**Your instructions**
Reprint every line of the data, keeping each character intact.
=== Records provided ===
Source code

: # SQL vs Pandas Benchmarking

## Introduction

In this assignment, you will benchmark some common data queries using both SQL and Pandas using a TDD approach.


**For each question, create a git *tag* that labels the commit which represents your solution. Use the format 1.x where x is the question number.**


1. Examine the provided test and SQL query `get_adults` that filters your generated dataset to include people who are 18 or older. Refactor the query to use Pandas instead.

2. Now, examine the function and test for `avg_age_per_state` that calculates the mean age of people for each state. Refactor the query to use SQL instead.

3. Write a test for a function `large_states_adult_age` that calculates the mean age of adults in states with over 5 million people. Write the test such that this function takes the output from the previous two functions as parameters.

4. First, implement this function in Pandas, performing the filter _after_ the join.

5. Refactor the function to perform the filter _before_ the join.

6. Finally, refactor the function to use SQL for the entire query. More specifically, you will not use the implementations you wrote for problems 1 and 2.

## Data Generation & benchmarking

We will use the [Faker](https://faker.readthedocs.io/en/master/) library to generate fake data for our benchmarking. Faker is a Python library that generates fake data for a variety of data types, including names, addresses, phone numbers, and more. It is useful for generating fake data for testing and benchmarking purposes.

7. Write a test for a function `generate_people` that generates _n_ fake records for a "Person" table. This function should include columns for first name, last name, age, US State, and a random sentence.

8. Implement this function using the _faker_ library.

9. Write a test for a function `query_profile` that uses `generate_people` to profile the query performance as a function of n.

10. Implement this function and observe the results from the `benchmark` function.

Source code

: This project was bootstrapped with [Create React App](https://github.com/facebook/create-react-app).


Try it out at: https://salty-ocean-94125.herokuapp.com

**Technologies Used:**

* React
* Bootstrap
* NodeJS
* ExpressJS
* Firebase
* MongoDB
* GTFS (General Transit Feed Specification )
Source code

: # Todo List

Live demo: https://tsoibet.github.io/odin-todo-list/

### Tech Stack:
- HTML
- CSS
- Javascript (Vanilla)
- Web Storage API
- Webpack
===
**Answer box**
Source code

: # SQL vs Pandas Benchmarking

## Introduction

In this assignment, you will benchmark some common data queries using both SQL and Pandas using a TDD approach.


**For each question, create a git *tag* that labels the commit which represents your solution. Use the format 1.x where x is the question number.**


1. Examine the provided test and SQL query `get_adults` that filters your generated dataset to include people who are 18 or older. Refactor the query to use Pandas instead.

2. Now, examine the function and test for `avg_age_per_state` that calculates the mean age of people for each state. Refactor the query to use SQL instead.

3. Write a test for a function `large_states_adult_age` that calculates the mean age of adults in states with over 5 million people. Write the test such that this function takes the output from the previous two functions as parameters.

4. First, implement this function in Pandas, performing the filter _after_ the join.

5. Refactor the function to perform the filter _before_ the join.

6. Finally, refactor the function to use SQL for the entire query. More specifically, you will not use the implementations you wrote for problems 1 and 2.

## Data Generation & benchmarking

We will use the [Faker](https://faker.readthedocs.io/en/master/) library to generate fake data for our benchmarking. Faker is a Python library that generates fake data for a variety of data types, including names, addresses, phone numbers, and more. It is useful for generating fake data for testing and benchmarking purposes.

7. Write a test for a function `generate_people` that generates _n_ fake records for a "Person" table. This function should include columns for first name, last name, age, US State, and a random sentence.

8. Implement this function using the _faker_ library.

9. Write a test for a function `query_profile` that uses `generate_people` to profile the query performance as a function of n.

10. Implement this function and observe the results from the `benchmark` function.

Source code

: This project was bootstrapped with [Create React App](https://github.com/facebook/create-react-app).


Try it out at: https://salty-ocean-94125.herokuapp.com

**Technologies Used:**

* React
* Bootstrap
* NodeJS
* ExpressJS
* Firebase
* MongoDB
* GTFS (General Transit Feed Specification )
Source code

: # Todo List

Live demo: https://tsoibet.github.io/odin-todo-list/

### Tech Stack:
- HTML
- CSS
- Javascript (Vanilla)
- Web Storage API
- Webpack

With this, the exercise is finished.